Pour une fois, on a un témoignage autorisé, celui d’Ellen Andrée dans ses Mémoires :

« Je suis devant une absinthe, Desboutin devant un breuvage innocent, le monde renversé quoi ! Et nous avons l’air de deux andouilles. »

OK, mais pourquoi Degas a-t-il voulu ce « monde renversé » ?

Sans doute pour que les  « robes » des deux breuvages soient en harmonie avec les couleurs des deux sexes :  liquide brun pour l’homme ; absinthe jaune pâle pour la femme. Du coup, l’harmonie chromatique se paye par une dissonance symbolique : le poison et l’excès sont du côté de la femme, la tisane et la modération du côté de l’homme. En rangeant  le verre d’absinthe parmi les attributs féminins, Degas provoque, transgresse un tabou, bouleverse les usages, bla bla bla.

 

Conclusion pédago (envolée lyrique) :  Lait sacré que têtent les poètes au sein de leur Muse, fée verte, doux venin, l’absinthe finira par s’esthétiser, s’édulcorer, devenant un des poncifs de la thématique symboliste : une liqueur-femme.

Pour l’instant, dans une de ses premières apparitions sur la scène de l’Art Occidental, nous sommes encore en plein naturalisme, et Degas nous la montre exactement  pour ce qu’elle est :

non pas une Liqueur pour la Femme Fatale,

mais une liqueur fatale pour la femme.

– 3 –

Une homme et une femme se côtoient sans se toucher, se rapprochent sans se désirer, dans un lieu public sans public :

de quoi réveiller en nous le psy qui dort,

pour une analyse express de niveau café du Commerce.


Un lieu paradoxal

Le café, lieu des plaisirs, de la vie sociale, de l’ouverture aux autres, est ici subverti en un lieu d’ennui où une société minimale, réduite au couple, se mure dans l’incommunicabilité. Lieu clos, sans échappée :  même le miroir, qui souvent dans les tableaux sert à ouvrir un au-delà, ne fait que renvoyer le couple à son image floue.


L’inconscience

Les deux ne sont pas en tête à tête, mais côte à côte : ils ne veulent pas se regarder l’un l’autre, se voir dans l’oeil de l’autre : ils refusent le point de vue objectif.

Mais de plus, ils tournent le dos au miroir, cet instrument privilégié de la réflexion, de la réflexivité : ils ne veulent pas non plus se regarder eux-mêmes, ils se soustraient aussi au regard subjectif.

Refusant de se reconnaître l’un l’autre  et de se connaître soi-même, la buveuse et le buveur offrent deux magnifiques figures de l’inconscience, élevée à l’art du Non-vivre.


L’impotence et la fuite

Les mains de la femme sont cachés par la table, celles de l’homme sont hors champ, coupées au cadrage. Degas nous montre des personnages littéralement impotents, incapables de « prendre en main » quoique ce soit.

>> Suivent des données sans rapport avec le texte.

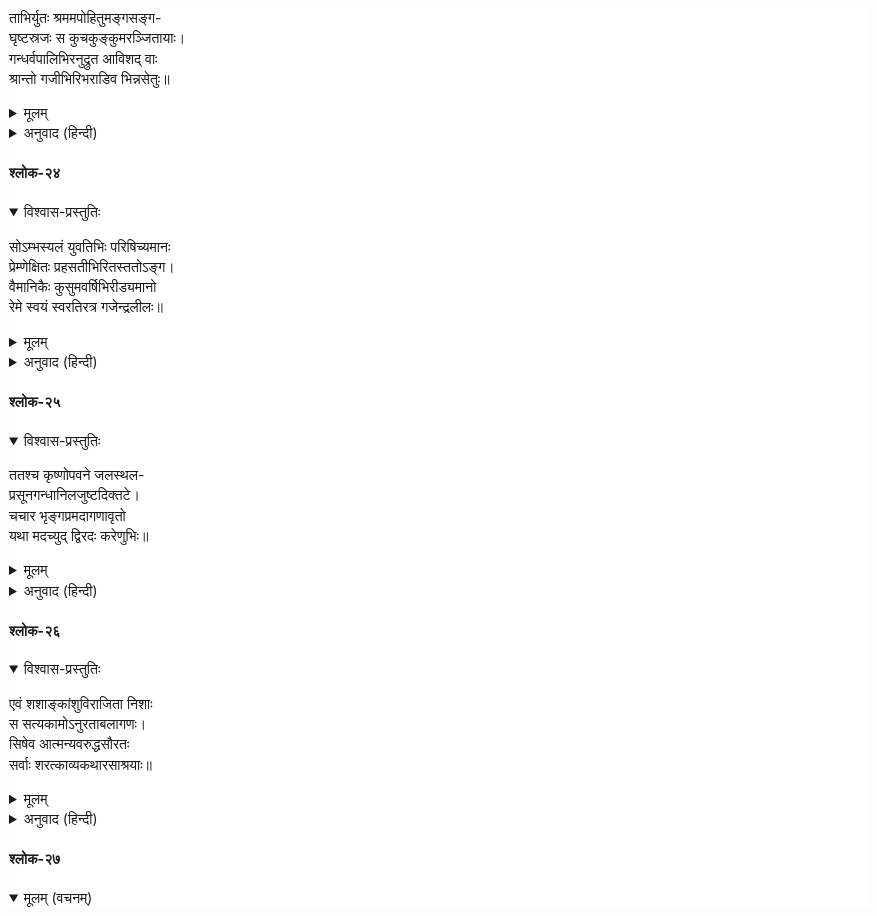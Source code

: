 ताभिर्युतः श्रममपोहितुमङ्गसङ्ग-  
घृष्टस्रजः स कुचकुङ्कुमरञ्जितायाः।  
गन्धर्वपालिभिरनुद्रुत आविशद् वाः  
श्रान्तो गजीभिरिभराडिव भिन्नसेतुः॥
</details>

<details><summary>मूलम्</summary></details>

<details><summary>अनुवाद (हिन्दी)</summary></details>

#### श्लोक-२४


<details open><summary>विश्वास-प्रस्तुतिः</summary>

सोऽम्भस्यलं युवतिभिः परिषिच्यमानः  
प्रेम्णेक्षितः प्रहसतीभिरितस्ततोऽङ्ग।  
वैमानिकैः कुसुमवर्षिभिरीड्यमानो  
रेमे स्वयं स्वरतिरत्र गजेन्द्रलीलः॥
</details>

<details><summary>मूलम्</summary></details>

<details><summary>अनुवाद (हिन्दी)</summary></details>

#### श्लोक-२५


<details open><summary>विश्वास-प्रस्तुतिः</summary>

ततश्च कृष्णोपवने जलस्थल-  
प्रसूनगन्धानिलजुष्टदिक्तटे।  
चचार भृङ्गप्रमदागणावृतो  
यथा मदच्युद् द्विरदः करेणुभिः॥
</details>

<details><summary>मूलम्</summary></details>

<details><summary>अनुवाद (हिन्दी)</summary></details>

#### श्लोक-२६


<details open><summary>विश्वास-प्रस्तुतिः</summary>

एवं शशाङ्कांशुविराजिता निशाः  
स सत्यकामोऽनुरताबलागणः।  
सिषेव आत्मन्यवरुद्धसौरतः  
सर्वाः शरत्काव्यकथारसाश्रयाः॥
</details>

<details><summary>मूलम्</summary></details>

<details><summary>अनुवाद (हिन्दी)</summary></details>

#### श्लोक-२७


<details open><summary>मूलम् (वचनम्)</summary>
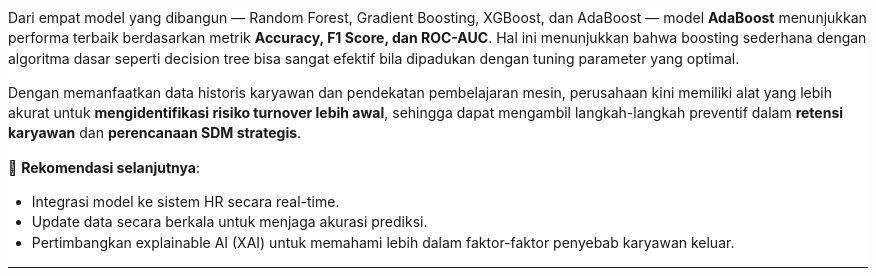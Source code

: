 Dari empat model yang dibangun — Random Forest, Gradient Boosting, XGBoost, dan AdaBoost — model **AdaBoost** menunjukkan performa terbaik berdasarkan metrik **Accuracy, F1 Score, dan ROC-AUC**. Hal ini menunjukkan bahwa boosting sederhana dengan algoritma dasar seperti decision tree bisa sangat efektif bila dipadukan dengan tuning parameter yang optimal.

Dengan memanfaatkan data historis karyawan dan pendekatan pembelajaran mesin, perusahaan kini memiliki alat yang lebih akurat untuk **mengidentifikasi risiko turnover lebih awal**, sehingga dapat mengambil langkah-langkah preventif dalam **retensi karyawan** dan **perencanaan SDM strategis**.

📌 **Rekomendasi selanjutnya**:  
- Integrasi model ke sistem HR secara real-time.  
- Update data secara berkala untuk menjaga akurasi prediksi.  
- Pertimbangkan explainable AI (XAI) untuk memahami lebih dalam faktor-faktor penyebab karyawan keluar.

---

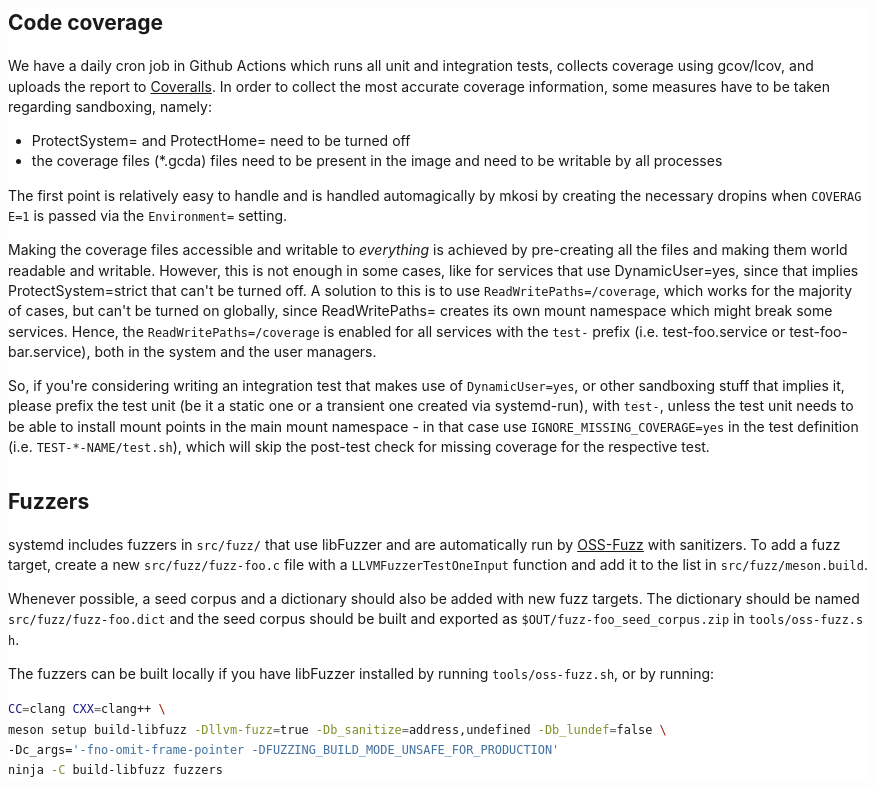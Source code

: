 ## Code coverage

We have a daily cron job in Github Actions which runs all unit and integration
tests, collects coverage using gcov/lcov, and uploads the report to
[Coveralls](https://coveralls.io/github/systemd/systemd). In order to collect
the most accurate coverage information, some measures have to be taken regarding
sandboxing, namely:

 - ProtectSystem= and ProtectHome= need to be turned off
 - the coverage files (*.gcda) files need to be present in the image and need
   to be writable by all processes

The first point is relatively easy to handle and is handled automagically by
mkosi by creating the necessary dropins when `COVERAGE=1` is passed via the
`Environment=` setting.

Making the coverage files accessible and writable to _everything_ is achieved by
pre-creating all the files and making them world readable and writable. However,
this is not enough in some cases, like for services that use DynamicUser=yes,
since that implies ProtectSystem=strict that can't be turned off. A solution to
this is to use `ReadWritePaths=/coverage`, which works for the majority of
cases, but can't be turned on globally, since ReadWritePaths= creates its own
mount namespace which might break some services. Hence, the
`ReadWritePaths=/coverage` is enabled for all services with the `test-` prefix
(i.e. test-foo.service or test-foo-bar.service), both in the system and the user
managers.

So, if you're considering writing an integration test that makes use of
`DynamicUser=yes`, or other sandboxing stuff that implies it, please prefix the
test unit (be it a static one or a transient one created via systemd-run), with
`test-`, unless the test unit needs to be able to install mount points in the
main mount namespace - in that case use `IGNORE_MISSING_COVERAGE=yes` in the
test definition (i.e. `TEST-*-NAME/test.sh`), which will skip the post-test
check for missing coverage for the respective test.

## Fuzzers

systemd includes fuzzers in `src/fuzz/` that use libFuzzer and are automatically
run by [OSS-Fuzz](https://github.com/google/oss-fuzz) with sanitizers. To add a
fuzz target, create a new `src/fuzz/fuzz-foo.c` file with a
`LLVMFuzzerTestOneInput` function and add it to the list in
`src/fuzz/meson.build`.

Whenever possible, a seed corpus and a dictionary should also be added with new
fuzz targets. The dictionary should be named `src/fuzz/fuzz-foo.dict` and the
seed corpus should be built and exported as `$OUT/fuzz-foo_seed_corpus.zip` in
`tools/oss-fuzz.sh`.

The fuzzers can be built locally if you have libFuzzer installed by running
`tools/oss-fuzz.sh`, or by running:

```sh
CC=clang CXX=clang++ \
meson setup build-libfuzz -Dllvm-fuzz=true -Db_sanitize=address,undefined -Db_lundef=false \
-Dc_args='-fno-omit-frame-pointer -DFUZZING_BUILD_MODE_UNSAFE_FOR_PRODUCTION'
ninja -C build-libfuzz fuzzers
```
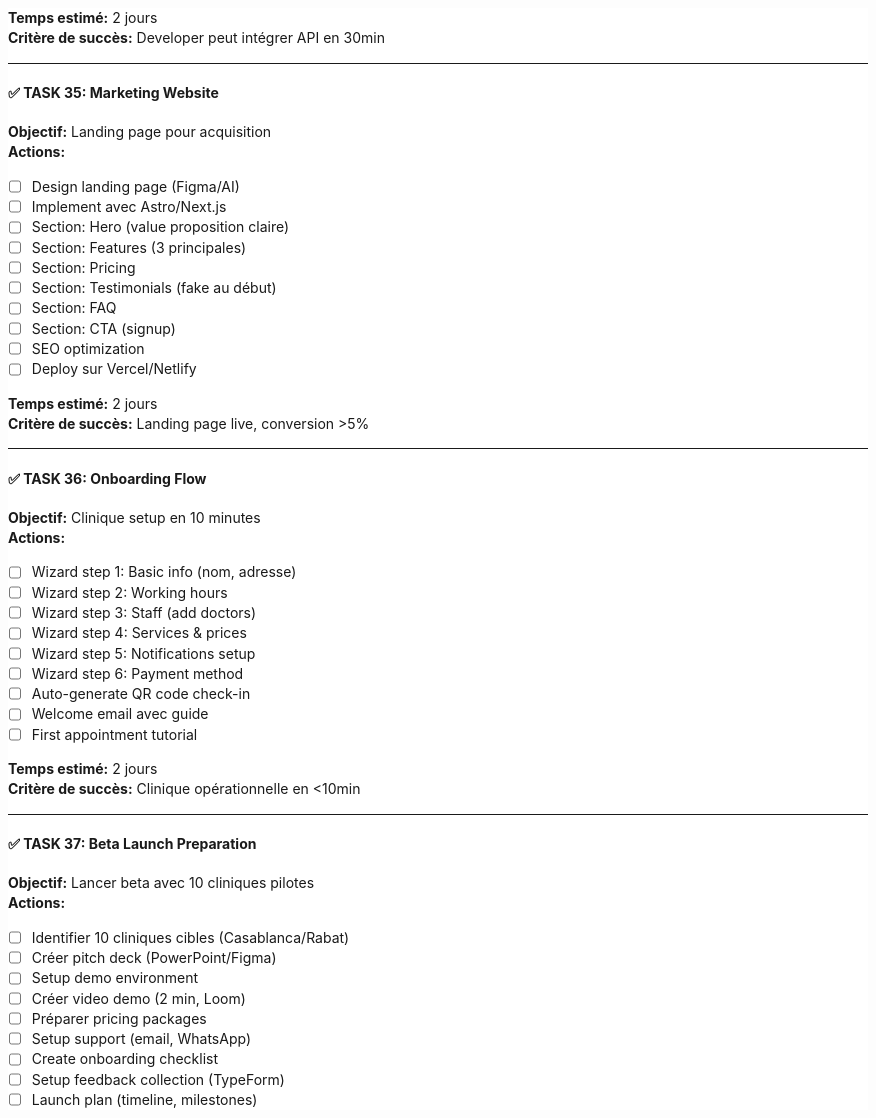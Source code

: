 **Temps estimé:** 2 jours  
**Critère de succès:** Developer peut intégrer API en 30min

---

#### ✅ TASK 35: Marketing Website
**Objectif:** Landing page pour acquisition  
**Actions:**
- [ ] Design landing page (Figma/AI)
- [ ] Implement avec Astro/Next.js
- [ ] Section: Hero (value proposition claire)
- [ ] Section: Features (3 principales)
- [ ] Section: Pricing
- [ ] Section: Testimonials (fake au début)
- [ ] Section: FAQ
- [ ] Section: CTA (signup)
- [ ] SEO optimization
- [ ] Deploy sur Vercel/Netlify

**Temps estimé:** 2 jours  
**Critère de succès:** Landing page live, conversion >5%

---

#### ✅ TASK 36: Onboarding Flow
**Objectif:** Clinique setup en 10 minutes  
**Actions:**
- [ ] Wizard step 1: Basic info (nom, adresse)
- [ ] Wizard step 2: Working hours
- [ ] Wizard step 3: Staff (add doctors)
- [ ] Wizard step 4: Services & prices
- [ ] Wizard step 5: Notifications setup
- [ ] Wizard step 6: Payment method
- [ ] Auto-generate QR code check-in
- [ ] Welcome email avec guide
- [ ] First appointment tutorial

**Temps estimé:** 2 jours  
**Critère de succès:** Clinique opérationnelle en <10min

---

#### ✅ TASK 37: Beta Launch Preparation
**Objectif:** Lancer beta avec 10 cliniques pilotes  
**Actions:**
- [ ] Identifier 10 cliniques cibles (Casablanca/Rabat)
- [ ] Créer pitch deck (PowerPoint/Figma)
- [ ] Setup demo environment
- [ ] Créer video demo (2 min, Loom)
- [ ] Préparer pricing packages
- [ ] Setup support (email, WhatsApp)
- [ ] Create onboarding checklist
- [ ] Setup feedback collection (TypeForm)
- [ ] Launch plan (timeline, milestones)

En revanche, nous voyons bien leurs pieds : posés bien à plat pour l’homme,  l’un par terre et l’autre en l’air pour la femme. Deux êtres réduits à leur réalité de bipèdes, juste capables de se déplacer, de fuir, de se fuir.


Des attitudes contradictoires

Degas_Absinthe_psy1De manière frappante, les attitudes des deux personnages s’opposent.

  • L’homme pose son coude sur la table, bras replié, tandis qu’il écarte les jambes : posture de fermeture en haut et d’ouverture en bas.
  • Pour la femme, c’est exactement l’inverse : en haut bras ballants, torse offert : en bas elle ferme les cuisses,  jambe droite par dessus la gauche.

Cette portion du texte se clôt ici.